You said earlier,
“Now that second whistle had obviously been paired with a strong correction in training and the net result was that got the cast.”
I think that your use of “obviously” implies that you believe the whistles were paired with strong corrections. Since I have seen the same reactions in non- collar trained or low nick trained dogs, I was suggesting that we couldn’t assume that strong corrections occurred in training. Now you are assuming that because some dogs vocalized after the whistle, it is further evidence of a strong correction in training. Did you ever train with any of those "Red Devil" Goldens in the past? Some of them vocalized on the sit whistle after the smallest and eevn rare correction!" I'm not saying it was happenstance either -I just can't assume I understand what happened in training by watching a dog at a trial.

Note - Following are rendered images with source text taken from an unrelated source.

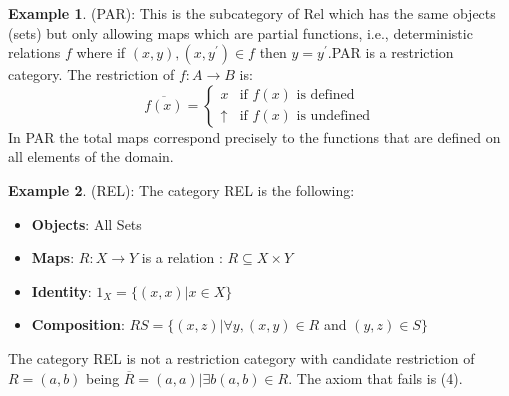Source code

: \documentclass[11pt, oneside]{amsart}
\theoremstyle{definition}
\theoremstyle{definition}
\newtheorem{exmp}{Example}[section]
\begin{document}
\begin{exmp}
(PAR): This is the subcategory of Rel which has the same objects (sets)
but only allowing maps which are partial functions, i.e., deterministic relations $f$ where if $(x,y), (x,y^{\prime}) \in f$ then $y=y^{\prime}$.PAR is a restriction category. The restriction of $f: A \to B$ is:
\begin{equation*}
    \overline{f(x)}=
    \begin{cases}
    x & \text{if $f(x)$ is defined}\\
    \uparrow & \text{if $f(x)$ is undefined}
    \end{cases}
\end{equation*}
In PAR the total maps correspond precisely to the functions that are defined on all elements of the domain.\\
\end{exmp}
\begin{exmp}
(REL): The category REL is the following:
\begin{itemize}
    \item \textbf{Objects}: All Sets
    \item \textbf{Maps}: $R: X \to Y$ is a relation : $R \subseteq X\times{Y}$
    \item \textbf{Identity}: $1_{X}=\{(x,x)|x \in X\}$
    \item \textbf{Composition}: $RS=\{(x,z)|\forall{y}, (x,y)\in R$ and $(y,z) \in  S\}$
\end{itemize}
The category REL is not a restriction category with candidate restriction of $R={(a,b)}$ being $\overline{R}={(a, a)|\exists b (a,b)\in R}$. The axiom that fails is (4).\\
\end{exmp}
\end{document}
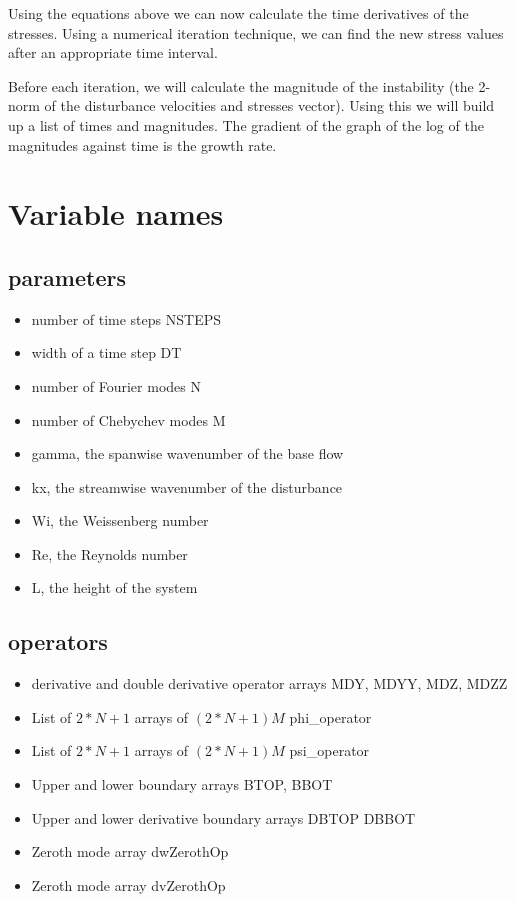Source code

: \documentclass[12pt,a4paper]{article}
\begin{document}
Using the equations above we can now calculate the time derivatives of the stresses. Using a numerical iteration technique, we can find the new stress values after an appropriate time interval. 

Before each iteration, we will calculate the magnitude of the instability (the 2-norm of the disturbance velocities and stresses vector). Using this we will build up a list of times and magnitudes. The gradient of the graph of the log of the magnitudes against time is the growth rate. 

\section{Variable names}

\subsection{parameters}

\begin{itemize}
    \item number of time steps NSTEPS
    \item width of a time step DT
    \item number of Fourier modes N
    \item number of Chebychev modes M
    \item gamma, the spanwise wavenumber of the base flow
    \item kx, the streamwise wavenumber of the disturbance
    \item Wi, the Weissenberg number 
    \item Re, the Reynolds number
    \item L, the height of the system
\end{itemize}

\subsection{operators}

\begin{itemize}
    \item derivative and double derivative operator arrays MDY, MDYY, MDZ, MDZZ 
    \item List of $2*N+1$ arrays of $(2*N+1)M$ phi\_operator
    \item List of $2*N+1$ arrays of $(2*N+1)M$ psi\_operator
    \item Upper and lower boundary arrays BTOP, BBOT
    \item Upper and lower derivative boundary arrays DBTOP DBBOT
    \item Zeroth mode array dwZerothOp
    \item Zeroth mode array dvZerothOp
\end{itemize}
\end{document}
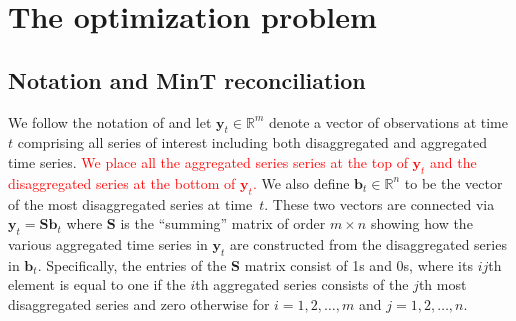 \documentclass[twocolumn]{svjour3}
\begin{document}
\section{The optimization problem}

\subsection{Notation and MinT reconciliation}

We follow the notation of \citet{Wick2018} and let $\bm{y}_t \in \mathbb{R}^m$ denote a vector of observations at time $t$ comprising all series of interest including both disaggregated and aggregated time series. \textcolor{red}{We place all the aggregated series series at the top of $\bm{y}_t$ and the disaggregated series at the bottom of  $\bm{y}_t$.} We also define $\bm{b}_t \in \mathbb{R}^n$ to be the vector of the most disaggregated series at time~$t$. These two vectors are connected via $\bm{y}_t=\bm{S}\bm{b}_t$ where $\bm{S}$ is the ``summing'' matrix of order $m \times n$ showing how the various aggregated time series in $\bm{y}_t$ are constructed from the disaggregated series in $\bm{b}_t$. {\color{red} Specifically, the entries of the $\bm{S}$ matrix consist of 1s and 0s, where its $ij$th element is equal to one if the $i$th aggregated series consists of the $j$th most disaggregated series and zero otherwise for $i = 1, 2, \dots, m$ and $j = 1, 2, \dots, n$.} 
\end{document}
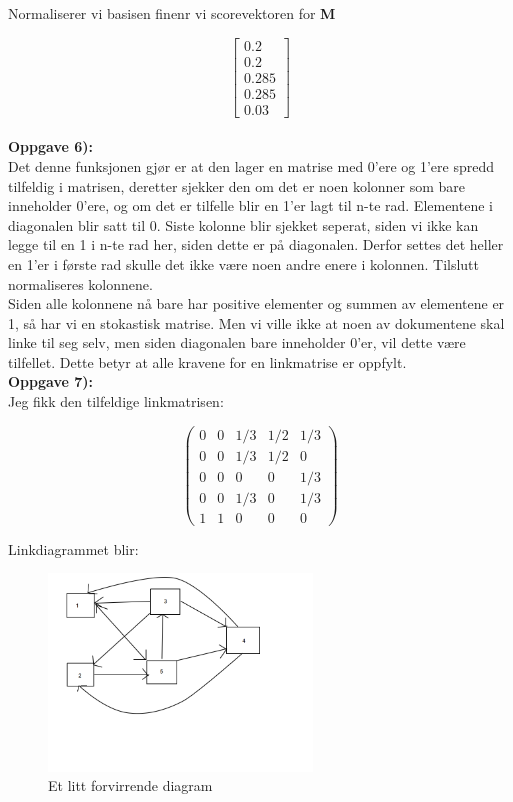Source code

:\documentclass[a4paper,norsk,11pt,twoside]{article}
\begin{document}
Normaliserer vi basisen finenr vi scorevektoren for \textbf{M}

$$
\begin{bmatrix}
0.2 \\ 0.2 \\ 0.285 \\ 0.285 \\ 0.03
\end{bmatrix}
$$\\

\textbf{Oppgave 6):}\\

Det denne funksjonen gjør er at den lager en matrise med 0'ere og 1'ere spredd tilfeldig i matrisen, deretter sjekker den om det er noen kolonner som bare inneholder 0'ere, og om det er tilfelle blir en 1'er lagt til n-te rad. Elementene i diagonalen blir satt til 0. Siste kolonne blir sjekket seperat, siden vi ikke kan legge til en 1 i n-te rad her, siden dette er på diagonalen. Derfor settes det heller en 1'er i første rad skulle det ikke være noen andre enere i kolonnen. Tilslutt normaliseres kolonnene. \\

Siden alle kolonnene nå bare har positive elementer og summen av elementene er 1, så har vi en stokastisk matrise. Men vi ville ikke at noen av dokumentene skal linke til seg selv, men siden diagonalen bare inneholder 0'er, vil dette være tilfellet. Dette betyr at alle kravene for en linkmatrise er oppfylt.\\


\textbf{Oppgave 7):}\\

Jeg fikk den tilfeldige linkmatrisen:

$$
\begin{pmatrix}
0 & 0 & 1/3 & 1/2 & 1/3 \\
0 & 0 & 1/3 & 1/2 & 0 \\
0 & 0 & 0 & 0 & 1/3 \\
0 & 0 & 1/3 & 0 & 1/3 \\
1 & 1 & 0 & 0 & 0
\end{pmatrix}
$$ 

Linkdiagrammet blir:

\begin{figure}[hbt]
\begin{center}
\includegraphics[width=70mm]{linkdiagram.png}
\caption{Et litt forvirrende diagram}\label{fig:finfigur}
\end{center}
\end{figure} 
\end{document}
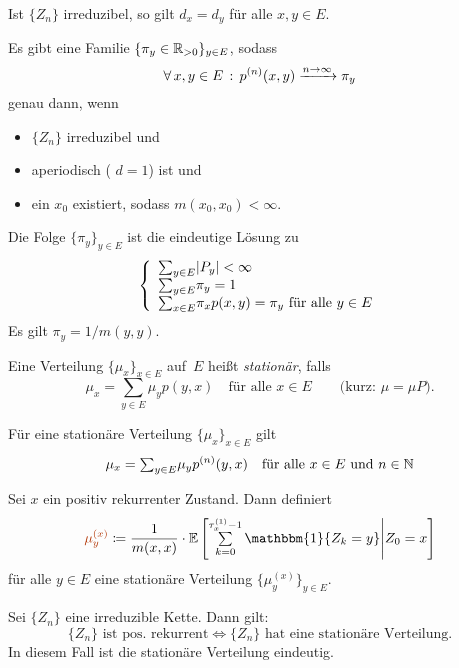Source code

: \documentclass{cheat-sheet}
\newcommand{\E}{\mathbb{E}} %
\newcommand{\ind}{\mathbbm{1}} %
\newcommand{\Defn}[1]{\textcolor{DefinitionColor}{#1}}
\begin{document}
\begin{lem}
  Ist $\{ Z_n \}$ irreduzibel, so gilt $d_x = d_y$ für alle $x, y \in E$.
\end{lem}

\begin{satz}
  Es gibt eine Familie $\{ \pi_y \in \mathbb{R}_{> 0} \}_{y \in E}$, sodass
  \[ \forall \, {x, y \in E} \,:\, p^{(n)}(x, y) \xrightarrow{n \to \infty} \pi_y \]
  genau dann, wenn
  \begin{itemize}
    \item $\{ Z_n \}$ irreduzibel und
    \item aperiodisch (\dh{} $d = 1$) ist und
    \item ein $x_0$ existiert, sodass $m(x_0, x_0) < \infty$.
  \end{itemize}
  Die Folge $\{ \pi_y \}_{y \in E}$ ist die eindeutige Lösung zu
  \[
    \left\{
      \begin{array}{l}
        {\sum}_{y \in E} \abs{P_y} < \infty \\
        {\sum}_{y \in E} \pi_y = 1 \\
        {\sum}_{x \in E} \pi_x p(x, y) = \pi_y \text{ für alle } y \in E
      \end{array}
    \right.
  \]
  Es gilt $\pi_y = 1/m(y,y)$.
\end{satz}


\begin{defn}
  Eine Verteilung $\{ \mu_x \}_{x \in E}$ auf~$E$ heißt \emph{stationär}, falls
  \[
    \mu_x = {\sum}_{y \in E} \mu_y p(y, x)
    \quad \text{für alle $x \in E$}
    \qquad \text{(kurz: $\mu = \mu P$).}
  \]
\end{defn}

\begin{bem}
  Für eine stationäre Verteilung $\{ \mu_x \}_{x \in E}$ gilt
  \[
    \mu_x = {\sum}_{y \in E} \mu_y p^{(n)}(y, x)
    \quad \text{für alle $x \in E$ und $n \in \N$}
  \]
\end{bem}

\begin{lem}
  Sei $x$ ein positiv rekurrenter Zustand.
  Dann definiert
  \[
    \Defn{\mu_y^{(x)}} \coloneqq \frac{1}{m(x, x)} \cdot \E \left[ \sum_{k=0}^{\tau_x^{(1)} - 1} \ind \{ Z_k = y \} \middle| Z_0 = x \right]
  \]
  für alle $y \in E$ eine stationäre Verteilung $\{ \mu_y^{(x)} \}_{y \in E}$.
\end{lem}

\begin{satz}
  Sei $\{ Z_n \}$ eine irreduzible Kette.
  Dann gilt:
  \[
    \{ Z_n \} \text{ ist pos. rekurrent} \iff
    \{ Z_n \} \text{ hat eine stationäre Verteilung.}
  \]
  In diesem Fall ist die stationäre Verteilung eindeutig.
\end{satz}
\end{document}
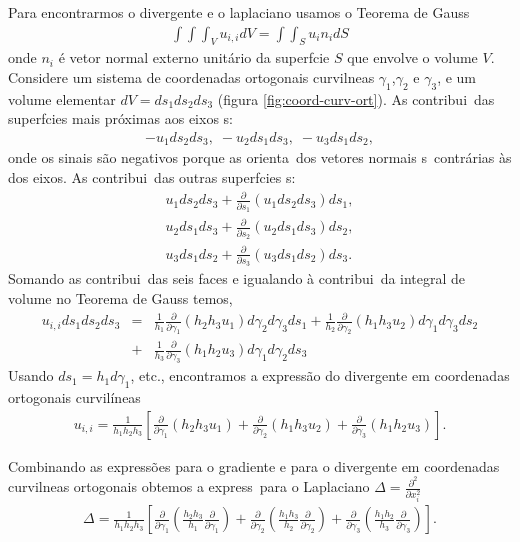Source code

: Para encontrarmos o divergente e o laplaciano usamos o Teorema de Gauss
\begin{eqnarray}
\int\!\!\!\int\!\!\!\int_{V} u_{i,i}dV = \int\!\!\!\int_{S} u_{i}n_{i}dS
\end{eqnarray}
onde $n_{i}$ \'e vetor normal externo unit\'ario da superf\ih cie $S$ que envolve o volume $V$. 
Considere um sistema de coordenadas ortogonais curvil\ih neas $\gamma_{1}$,$\gamma_{2}$ e $\gamma_{3}$, 
e um volume elementar $dV = ds_{1}ds_{2}ds_{3}$ (figura \ref{fig:coord-curv-ort}).
As contribui\coes\ das superf\ih cies mais pr\'oximas aos eixos s\ao:
\begin{eqnarray}
-u_{1}ds_{2}ds_{3}, \; -u_{2}ds_{1}ds_{3}, \; -u_{3}ds_{1}ds_{2},
\end{eqnarray}
onde os sinais s\~ao negativos porque as orienta\coes\ dos vetores normais s\ao\ contr\'arias \`as dos eixos.
As contribui\coes\ das outras superf\ih cies s\ao:
\begin{eqnarray}
u_{1}ds_{2}ds_{3}+\frac{\partial}{\partial s_{1}}(u_{1}ds_{2}ds_{3})ds_{1},\\
u_{2}ds_{1}ds_{3}+\frac{\partial}{\partial s_{2}}(u_{2}ds_{1}ds_{3})ds_{2},\\
u_{3}ds_{1}ds_{2}+\frac{\partial}{\partial s_{3}}(u_{3}ds_{1}ds_{2})ds_{3}.
\end{eqnarray}
Somando as contribui\coes\ das seis faces e igualando \`a contribui\cao\ da integral de volume no Teorema de Gauss temos,
\begin{eqnarray}
u_{i,i} ds_1 ds_2 ds_3 &=& \frac{1}{h_1}\frac{\partial}{\partial \gamma_1} (h_2 h_3 u_1) d\gamma_2 d\gamma_3 ds_1 
 + \frac{1}{h_{2}}\frac{\partial}{\partial \gamma_{2}}(h_{1}h_{3}u_{2})d\gamma_{1}d\gamma_{3}ds_{2} \\ 
&+&\frac{1}{h_{3}}\frac{\partial}{\partial \gamma_{3}}(h_{1}h_{2}u_{3})d\gamma_{1}d\gamma_{2}ds_{3}
\end{eqnarray}
Usando $ds_{1} = h_{1}d\gamma_{1}$, etc., encontramos a express\~ao do divergente em coordenadas
ortogonais curvil\'ineas 
\begin{eqnarray}
u_{i,i}=\frac{1}{h_{1}h_{2}h_{3}}\left[\frac{\partial}{\partial\gamma_{1}}(h_{2}h_{3}u_{1}) 
       +\frac{\partial}{\partial \gamma_{2}}(h_{1}h_{3}u_{2})  
       +\frac{\partial}{\partial \gamma_{3}}(h_{1}h_{2}u_{3})\right].
\end{eqnarray}

Combinando as express\~oes para o gradiente e para o divergente em coordenadas curvil\ih neas ortogonais obtemos a express\ao\ para o 
Laplaciano $\Delta = \frac{\partial^{2}}{\partial x_{i}^{2}}$
\begin{eqnarray}
\Delta = \frac{1}{h_1 h_2 h_3}\left[\frac{\partial}{\partial\gamma_1}\left(\frac{h_2 h_3}{h_1}\frac{\partial}{\partial\gamma_1}\right)
+\frac{\partial}{\partial\gamma_{2}}\left(\frac{h_{1}h_{3}}{h_{2}}\frac{\partial}{\partial\gamma_{2}}\right)+
 \frac{\partial}{\partial\gamma_{3}}\left(\frac{h_{1}h_{2}}{h_{3}}\frac{\partial}{\partial\gamma_{3}}\right)\right].
\end{eqnarray}

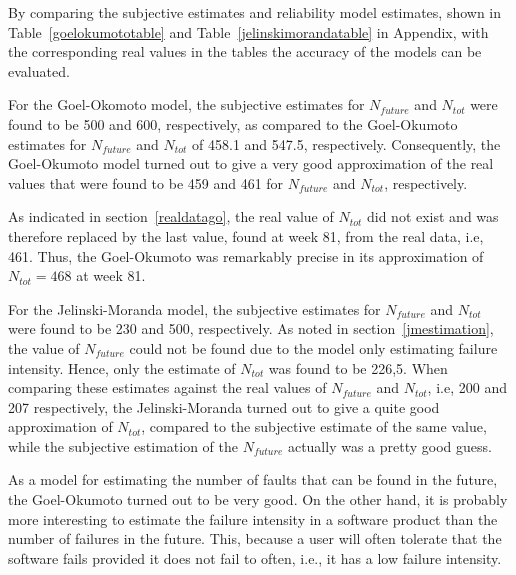 By comparing the subjective estimates and reliability model estimates, shown in Table~\ref{goelokumototable} and Table~\ref{jelinskimorandatable} in Appendix, with the corresponding real values in the tables the accuracy of the models can be evaluated. 

For the Goel-Okomoto model, the subjective estimates for $N_{future}$ and $N_{tot}$ were found to be 500 and 600, respectively, as compared to the Goel-Okumoto estimates for $N_{future}$ and $N_{tot}$ of 458.1 and 547.5, respectively. Consequently, the Goel-Okumoto model turned out to give a very good approximation of the real values that were found to be 459 and 461 for $N_{future}$ and $N_{tot}$, respectively. 

\noindent As indicated in section~\ref{realdatago}, the real value of $N_{tot}$ did not exist and was therefore replaced by the last value, found at week 81, from the real data, i.e, 461. Thus, the Goel-Okumoto was remarkably precise in its approximation of $N_{tot}=468$ at week 81. 

For the Jelinski-Moranda model, the subjective estimates for $N_{future}$ and $N_{tot}$ were found to be 230 and 500, respectively. As noted in section~\ref{jmestimation}, the value of $N_{future}$ could not be found due to the model only estimating failure intensity. Hence, only the estimate of $N_{tot}$ was found to be 226,5. When comparing these estimates against the real values of $N_{future}$ and $N_{tot}$, i.e, 200 and 207 respectively, the Jelinski-Moranda turned out to give a quite good approximation of $N_{tot}$, compared to the subjective estimate of the same value, while the subjective estimation of the $N_{future}$ actually was a pretty good guess. 

As a model for estimating the number of faults that can be found in the future, the Goel-Okumoto turned out to be very good. On the other hand, it is probably more interesting to estimate the failure intensity in a software product than the number of failures in the future. This, because a user will often tolerate that the software fails provided it does not fail to often, i.e., it has a low failure intensity.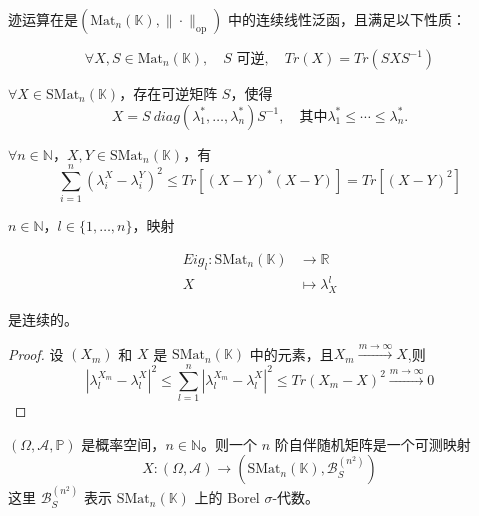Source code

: \begin{lemma}
    迹运算在是\((\text{Mat}_n(\mathbb{K}), \|\cdot\|_{\text{op}})\) 中的连续线性泛函，且满足以下性质：

\begin{equation*}
\forall X, S \in \text{Mat}_n(\mathbb{K}), \quad S \text{ 可逆}, \quad Tr(X) = Tr(SXS^{-1})
\end{equation*}
\end{lemma}
\begin{lemma}
     \(\forall X \in \text{SMat}_n(\mathbb{K})\)，存在可逆矩阵 \(S\)，使得
\[X = S \ diag(\lambda_1^*, \ldots, \lambda_n^*)  S^{-1}, \quad\text{其中} \lambda_1^* \leq \cdots \leq \lambda_n^*.\]

\end{lemma}

\begin{theorem}
     \(\forall n \in \mathbb{N}\)，\(X, Y \in \text{SMat}_n(\mathbb{K})\)，有
\begin{equation*}
\sum_{i=1}^n (\lambda_i^X - \lambda_i^Y)^2 \leq Tr[(X-Y)^*(X-Y)] = Tr[(X-Y)^2]
\end{equation*}
\end{theorem}

\begin{corollary}
    \(n \in \mathbb{N}\)，\(l \in \{1, \ldots, n\}\)，映射

\begin{equation*}
\begin{aligned}
    {Eig}_l : \text{SMat}_n(\mathbb{K}) &\to \mathbb{R}\\
    X &\mapsto \lambda_X^l
\end{aligned}
\end{equation*}

是连续的。
\end{corollary}

\begin{proof}
    设 \((X_m)\) 和 \(X\) 是 \(\text{SMat}_n(\mathbb{K})\) 中的元素，且$X_m \xrightarrow{m \to \infty} X$,则
\begin{equation*}
|\lambda_l^{X_m} - \lambda_l^X |^2 \leq \sum_{l=1}^n |\lambda_l^{X_m} - \lambda_l^X|^2 \leq Tr(X_m - X)^2 \xrightarrow{m \to \infty} 0
\end{equation*}
\end{proof}
\begin{definition}
     \( (\Omega,\mathcal{A},\mathbb{P}) \) 是概率空间，\( n \in \mathbb{N} \)。则一个 \(n\) 阶自伴随机矩阵是一个可测映射
\begin{equation*}
X : (\Omega, \mathcal{A}) \to (\text{SMat}_n (\mathbb{K}), \mathcal{B}_S^{(n^2)})
\end{equation*}
这里 \(\mathcal{B}_S^{(n^2)}\) 表示 \(\text{SMat}_n(\mathbb{K})\) 上的 Borel \(\sigma\)-代数。
\end{definition}

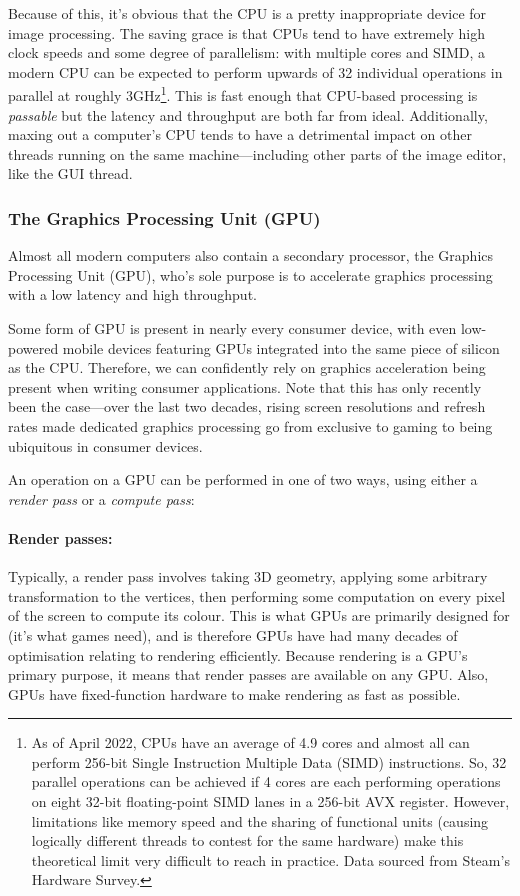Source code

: \documentclass[12pt]{article}
\begin{document}
Because of this, it's obvious that the CPU is a pretty inappropriate device for image processing.
The saving grace is that CPUs tend to have extremely high clock speeds and some degree of
parallelism: with multiple cores and SIMD, a modern CPU can be expected to perform upwards of 32
individual operations in parallel at roughly 3GHz\footnote{As of April 2022, CPUs have an average of
4.9 cores and almost all can perform 256-bit Single Instruction Multiple Data (SIMD) instructions.
So, 32 parallel operations can be achieved if 4 cores are each performing operations on eight 32-bit
floating-point SIMD lanes in a 256-bit AVX register.  However, limitations like memory speed and the
sharing of functional units (causing logically different threads to contest for the same hardware)
make this theoretical limit very difficult to reach in practice.  Data sourced from Steam's Hardware
Survey.}.  This is fast enough that CPU-based processing is \emph{passable} but the latency and
throughput are both far from ideal.  Additionally, maxing out a computer's CPU tends to have a
detrimental impact on other threads running on the same machine---including other parts of the image
editor, like the GUI thread.

\subsubsection{The Graphics Processing Unit (GPU)}\label{sec:gpu}

Almost all modern computers also contain a secondary processor, the Graphics Processing Unit (GPU),
who's sole purpose is to accelerate graphics processing with a low latency and high throughput.

Some form of GPU is present in nearly every consumer device, with even low-powered mobile devices
featuring GPUs integrated into the same piece of silicon as the CPU.  Therefore, we can confidently
rely on graphics acceleration being present when writing consumer applications.  Note that this has
only recently been the case---over the last two decades, rising screen resolutions and refresh
rates made dedicated graphics processing go from exclusive to gaming to being ubiquitous in consumer
devices.

An operation on a GPU can be performed in one of two ways, using either a \emph{render pass} or
a \emph{compute pass}:

\paragraph{Render passes:} Typically, a render pass involves taking 3D geometry, applying some
arbitrary transformation to the vertices, then performing some computation on every pixel of the
screen to compute its colour.  This is what GPUs are primarily designed for (it's what games need),
and is therefore GPUs have had many decades of optimisation relating to rendering efficiently.
Because rendering is a GPU's primary purpose, it means that render passes are available on any GPU.
Also, GPUs have fixed-function hardware to make rendering as fast as possible.
\end{document}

However, let’s “ass-u-me?” you are correct. Then, using the whistle to help make the dog think about a strong correction is called a “conditioned aversive stimulus”. If you always use the whistle to associate with pain then you could argue it was a conditioned reinforcer which is also sometimes called a secondary reinforcer. Certainly if you "burn first and then blow the whistle" this could be the case! So if you want to label whistles as secondary reinforcers, it could be.- I won’t argue with anyone if that is how they use the whistle. I personally try to use the “sit” whistle primarily more as a communicating device to say, “sit down and let’s talk”. I hope my dogs don’t think they will get burned everytime they hear the whistle!
When we start to fiddle around with repeating stimuli such as whistles and nicks, we move into a whole branch of behavioural science that has to do with reinforcement schedules- ratio schedules, fixed intervals, variable intervals and more!. Frankly I don’t want to go there. You’re all welcome to look it all up. While we change our reinforcement schedules all the time, I haven’t found that studying and labelling all the schedules and being rigorous about them has helped my training that much.